I’ve not slept well for so long that I no longer really know how to fall asleep. My exhausted body doesn’t actually get sleepy anymore, perhaps because I’ve had to fight being tired so much to get through the days that my brain’s reaction to being worn out is to send adrenaline to stem the tide. So I lay in bed and alternately sink into sleep and jerk awake in what feels like panic. But mostly I lay in bed awake, thinking about things, waiting for sleeping pills to kick in.
The pills themselves are tricky. I don’t like that they have control over me, that they can make me do things I cannot do on my own. I hate taking them. Monday night, I took one, hoping it would be enough to guide me into a sleep I’d be able to sustain on my own. It didn’t work.
Sometimes when I have trouble sleeping I imagine that there are demons assigned to me, like Screwtape, poking my soul with a big, mean stick as I begin to drift off.
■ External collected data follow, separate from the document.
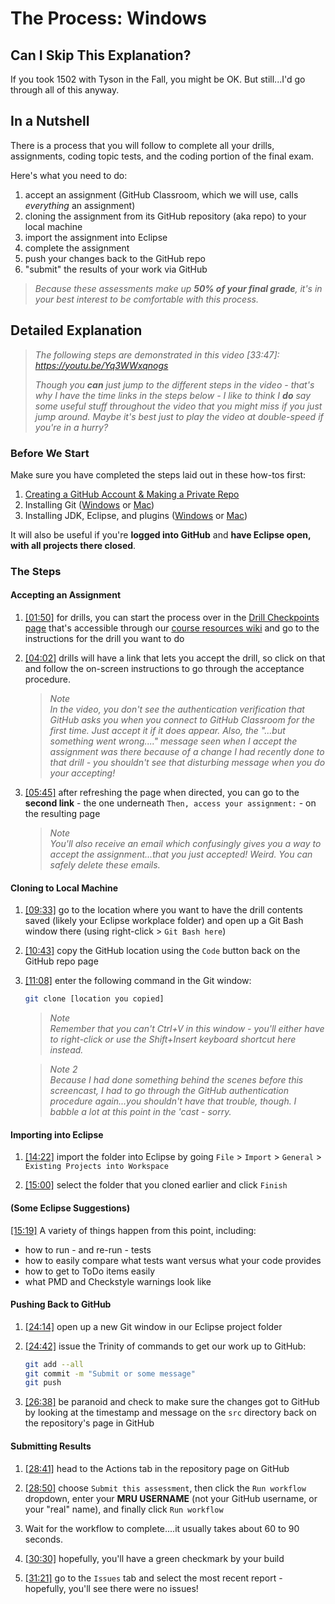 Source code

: # The Process: Windows

## Can I Skip This Explanation?

If you took 1502 with Tyson in the Fall, you might be OK. But still...I'd go through all of this anyway.

## In a Nutshell

There is a process that you will follow to complete all your drills, assignments, coding topic tests, and the coding portion of the final exam. 

Here's what you need to do:

1. accept an assignment (GitHub Classroom, which we will use, calls _everything_ an assignment)
2. cloning the assignment from its GitHub repository (aka repo) to your local machine
3. import the assignment into Eclipse
4. complete the assignment
5. push your changes back to the GitHub repo
6. "submit" the results of your work via GitHub
 
> _Because these assessments make up **50% of your final grade**, it's in your best interest to be comfortable with this process._

## Detailed Explanation

> _The following steps are demonstrated in this video [33:47]: https://youtu.be/Yq3WWxqnogs_  
>   
> _Though you **can** just jump to the different steps in the video - that's why I have the time links in the steps below - I like to think I **do** say some useful stuff throughout the video that you might miss if you just jump around. Maybe it's best just to play the video at double-speed if you're in a hurry?_

### Before We Start

Make sure you have completed the steps laid out in these how-tos first: 

1. [Creating a GitHub Account & Making a Private Repo](github-account.md)
2. Installing Git ([Windows](installing-git-windows.md) or [Mac](installing-git-mac.md))
3. Installing JDK, Eclipse, and plugins ([Windows](installing-jdk-eclipse-windows.md) or [Mac](installing-jdk-eclipse-mac.md))

It will also be useful if you're **logged into GitHub** and **have Eclipse open, with all projects there closed**.

### The Steps

#### Accepting an Assignment

1. [[01:50]](https://youtu.be/Yq3WWxqnogs?t=110) for drills, you can start the process over in the [Drill Checkpoints page](https://github.com/MRU-CSIS-2503-202101-001/course-resources/blob/main/drill-checkpoints.md) that's accessible through our [course resources wiki](https://github.com/MRU-CSIS-2503-202101-001/course-resources/wiki/Comp2503---Winter-2021) and go to the instructions for the drill you want to do
   
2. [[04:02]](https://youtu.be/Yq3WWxqnogs?t=242) drills will have a link that lets you accept the drill, so click on that and follow the on-screen instructions to go through the acceptance procedure.

    > _Note_  
    > _In the video, you don't see the authentication verification that GitHub asks you when you connect to GitHub Classroom for the first time. Just accept it if it does appear. Also, the "...but something went wrong...." message seen when I accept the assignment was there because of a change I had recently done to that drill - you shouldn't see that disturbing message when you do your accepting!_
    
3. [[05:45]](https://youtu.be/Yq3WWxqnogs?t=345) after refreshing the page when directed, you can go to the **second link** - the one underneath `Then, access your assignment:` - on the resulting page

    > _Note_  
    > _You'll also receive an email which confusingly gives you a way to accept the assignment...that you just accepted! Weird. You can safely delete these emails._
    

#### Cloning to Local Machine

1. [[09:33]](https://youtu.be/Yq3WWxqnogs?t=573) go to the location where you want to have the drill contents saved (likely your Eclipse workplace folder) and open up a Git Bash window there (using right-click > `Git Bash here`)

2. [[10:43]](https://youtu.be/Yq3WWxqnogs?t=643) copy the GitHub location using the `Code` button back on the GitHub repo page

3. [[11:08]](https://youtu.be/Yq3WWxqnogs?t=668) enter the following command in the Git window:

    ```bash
    git clone [location you copied]
    ```

    > _Note_  
    > _Remember that you can't Ctrl+V in this window - you'll either have to right-click or use the Shift+Insert keyboard shortcut here instead._
    
    > _Note 2_  
    > _Because I had done something behind the scenes before this screencast, I had to go through the GitHub authentication procedure again...you shouldn't have that trouble, though. I babble a lot at this point in the 'cast - sorry._


#### Importing into Eclipse

1. [[14:22]](https://youtu.be/Yq3WWxqnogs?t=862) import the folder into Eclipse by going `File` > `Import` > `General` > `Existing Projects into Workspace`

2. [[15:00]](https://youtu.be/Yq3WWxqnogs?t=900) select the folder that you cloned earlier and click `Finish`


#### (Some Eclipse Suggestions)

[[15:19]](https://youtu.be/Yq3WWxqnogs?t=919) A variety of things happen from this point, including:

- how to run - and re-run - tests
- how to easily compare what tests want versus what your code provides
- how to get to ToDo items easily
- what PMD and Checkstyle warnings look like

#### Pushing Back to GitHub

1. [[24:14]](https://youtu.be/Yq3WWxqnogs?t=1454) open up a new Git window in our Eclipse project folder

2. [[24:42]](https://youtu.be/Yq3WWxqnogs?t=1482) issue the Trinity of commands to get our work up to GitHub:

    ```bash
    git add --all
    git commit -m "Submit or some message"
    git push
    ```

3. [[26:38]](https://youtu.be/Yq3WWxqnogs?t=1598) be paranoid and check to make sure the changes got to GitHub by looking at the timestamp and message on the `src` directory back on the repository's page in GitHub

#### Submitting Results

1. [[28:41]](https://youtu.be/Yq3WWxqnogs?t=1721) head to the Actions tab in the repository page on GitHub

2. [[28:50]](https://youtu.be/Yq3WWxqnogs?t=1730) choose `Submit this assessment`, then click the `Run workflow` dropdown, enter your **MRU USERNAME** (not your GitHub username, or your "real" name), and finally click `Run workflow`

3. Wait for the workflow to complete....it usually takes about 60 to 90 seconds.

4. [[30:30]](https://youtu.be/Yq3WWxqnogs?t=1730) hopefully, you'll have a green checkmark by your build

5. [[31:21]](https://youtu.be/Yq3WWxqnogs?t=1881) go to the `Issues` tab and select the most recent report - hopefully, you'll see there were no issues! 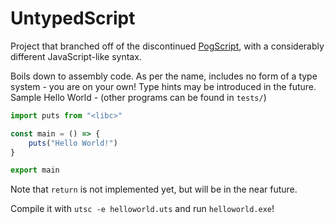 # UntypedScript

Project that branched off of the discontinued [PogScript](https://github.com/User0332/PogScript), with a considerably different JavaScript-like syntax.

Boils down to assembly code. As per the name, includes no form of a type system - you are on your own! Type hints may be introduced in the future. Sample Hello World - (other programs can be found in `tests/`)

```js
import puts from "<libc>"

const main = () => {
    puts("Hello World!")
}

export main
```

Note that `return` is not implemented yet, but will be in the near future.

Compile it with `utsc -e helloworld.uts` and run `helloworld.exe`! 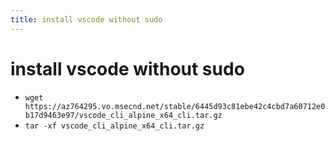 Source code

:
 ```yaml
---
title: install vscode without sudo
---
```

# install vscode without sudo

- `wget https://az764295.vo.msecnd.net/stable/6445d93c81ebe42c4cbd7a60712e0b17d9463e97/vscode_cli_alpine_x64_cli.tar.gz`
- `tar -xf vscode_cli_alpine_x64_cli.tar.gz`
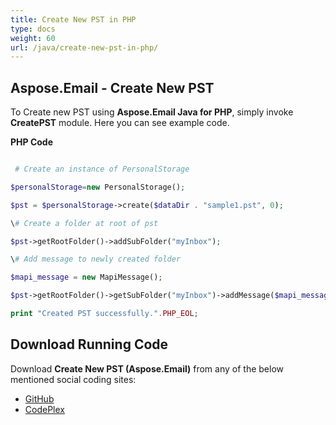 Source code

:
 ```yaml
---
title: Create New PST in PHP
type: docs
weight: 60
url: /java/create-new-pst-in-php/
---
```


## **Aspose.Email - Create New PST**
To Create new PST using **Aspose.Email Java for PHP**, simply invoke **CreatePST** module. Here you can see example code.

**PHP Code**

``` php

 # Create an instance of PersonalStorage

$personalStorage=new PersonalStorage();

$pst = $personalStorage->create($dataDir . "sample1.pst", 0);

\# Create a folder at root of pst

$pst->getRootFolder()->addSubFolder("myInbox");

\# Add message to newly created folder

$mapi_message = new MapiMessage();

$pst->getRootFolder()->getSubFolder("myInbox")->addMessage($mapi_message->fromFile($dataDir . "Message.msg"));

print "Created PST successfully.".PHP_EOL;

```
## **Download Running Code**
Download **Create New PST (Aspose.Email)** from any of the below mentioned social coding sites:

- [GitHub](https://github.com/aspose-email/Aspose.Email-for-Java/blob/master/Plugins/Aspose_Email_Java_for_PHP/src/aspose/email/ProgrammingOutlook/WorkingWithOutlookPersonalStorage/CreatePST.php)
- [CodePlex](https://asposeemailjavaphp.codeplex.com/SourceControl/latest#src/aspose/email/ProgrammingOutlook/WorkingWithOutlookPersonalStorage/CreatePST.php)
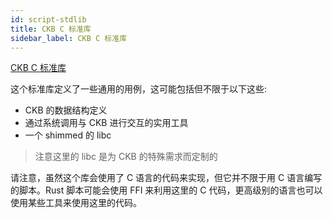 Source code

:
 ```yaml
---
id: script-stdlib
title: CKB C 标准库
sidebar_label: CKB C 标准库
---
```


[CKB C 标准库](https://github.com/nervosnetwork/ckb-c-stdlib)

这个标准库定义了一些通用的用例，这可能包括但不限于以下这些:

* CKB 的数据结构定义
* 通过系统调用与 CKB 进行交互的实用工具
* 一个 shimmed 的 libc
> 注意这里的 libc 是为 CKB 的特殊需求而定制的

请注意，虽然这个库会使用了 C 语言的代码来实现，但它并不限于用 C 语言编写的脚本。Rust 脚本可能会使用 FFI 来利用这里的 C 代码，更高级别的语言也可以使用某些工具来使用这里的代码。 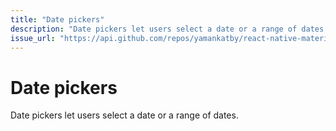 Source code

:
 ```yaml
---
title: "Date pickers"
description: "Date pickers let users select a date or a range of dates."
issue_url: "https://api.github.com/repos/yamankatby/react-native-material/issues/19"
---
```

    
# Date pickers
Date pickers let users select a date or a range of dates.
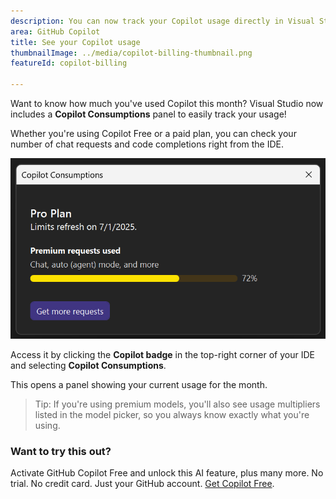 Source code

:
 ```yaml
---
description: You can now track your Copilot usage directly in Visual Studio.
area: GitHub Copilot
title: See your Copilot usage
thumbnailImage: ../media/copilot-billing-thumbnail.png
featureId: copilot-billing

---
```



Want to know how much you've used Copilot this month? Visual Studio now includes a **Copilot Consumptions** panel to easily track your usage!

Whether you're using Copilot Free or a paid plan, you can check your number of chat requests and code completions right from the IDE.

![Usage Status](../media/copilot-billing.png)

Access it by clicking the **Copilot badge** in the top-right corner of your IDE and selecting **Copilot Consumptions**.

This opens a panel showing your current usage for the month.

> Tip: If you're using premium models, you'll also see usage multipliers listed in the model picker, so you always know exactly what you're using.

### Want to try this out?
Activate GitHub Copilot Free and unlock this AI feature, plus many more.
No trial. No credit card. Just your GitHub account. [Get Copilot Free](https://github.com/settings/copilot).
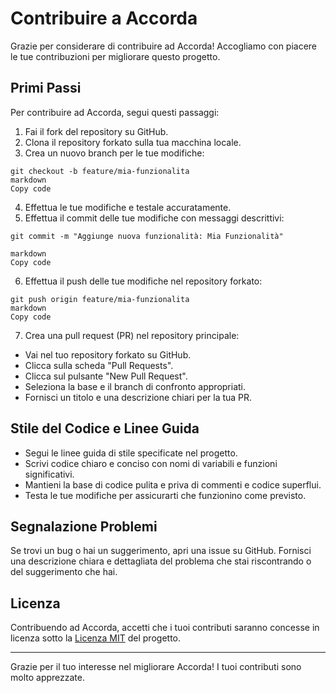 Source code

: ﻿# Contribuire a Accorda

Grazie per considerare di contribuire ad Accorda! Accogliamo con piacere le tue contribuzioni per migliorare questo progetto.

## Primi Passi

Per contribuire ad Accorda, segui questi passaggi:

1. Fai il fork del repository su GitHub.
2. Clona il repository forkato sulla tua macchina locale.
3. Crea un nuovo branch per le tue modifiche:
```
git checkout -b feature/mia-funzionalita
markdown
Copy code
```

4. Effettua le tue modifiche e testale accuratamente.
5. Effettua il commit delle tue modifiche con messaggi descrittivi:
```
git commit -m "Aggiunge nuova funzionalità: Mia Funzionalità"

markdown
Copy code
```
6. Effettua il push delle tue modifiche nel repository forkato:
```
git push origin feature/mia-funzionalita
markdown
Copy code
```

7. Crea una pull request (PR) nel repository principale:
- Vai nel tuo repository forkato su GitHub.
- Clicca sulla scheda "Pull Requests".
- Clicca sul pulsante "New Pull Request".
- Seleziona la base e il branch di confronto appropriati.
- Fornisci un titolo e una descrizione chiari per la tua PR.

## Stile del Codice e Linee Guida

- Segui le linee guida di stile specificate nel progetto.
- Scrivi codice chiaro e conciso con nomi di variabili e funzioni significativi.
- Mantieni la base di codice pulita e priva di commenti e codice superflui.
- Testa le tue modifiche per assicurarti che funzionino come previsto.

## Segnalazione Problemi

Se trovi un bug o hai un suggerimento, apri una issue su GitHub. Fornisci una descrizione chiara e dettagliata del problema che stai riscontrando o del suggerimento che hai.

## Licenza

Contribuendo ad Accorda, accetti che i tuoi contributi saranno concesse in licenza sotto la [Licenza MIT](https://github.com/gpicchiarelli/accorda/blob/main/LICENSE) del progetto.

---

Grazie per il tuo interesse nel migliorare Accorda! I tuoi contributi sono molto apprezzate.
They were active this evening, poking away, keeping me desperately awake.
Two sleeping pills generally make me sleep soundly until about 9:30 the next morning, and leave me with a general grogginess that takes sometimes a day or even two to shake. But at 12:30 a.m., I didn’t have a choice, so I popped another blue pill and felt myself being pulled lovingly into sleep’s warm depths. I had completely given in and the demons were quiet. I was beginning to think everything would be fine. And then the fire alarm went off.
I lay in bed hoping it was a joke, but when it continued, I grabbed my white hoodie and climbed down the iron spiral fire escape just outside my door.
The back lawn was full. I lurked in the back of the crowd, trying not to wake up all the way. But when I spotted Jack and Paul and Simon and Jesse I joined the fun—after all, it was 12:30 and we were in our pajamas. Jack touched my arm and said, “Nice stripes,” and I just wanted to curl up with him and be cozy.
For an hour it was like college. Paul kept getting calls on his cell phone from friends and kept saying, “I’m in England! Do you know what time it is here?” And as a group we decided that Jack should make reparations for something—the Scandinavians and their pillaging, I think—which was all terribly funny because by that point, it was around 1 a.m. and I had had two sleeping pills.
When they finally let us back in, I was too shy to find Jack and say goodnight. I saw him looking around, maybe for me, and thought, sheesh. I need a remedial class in dating. Or maybe just talking to boys.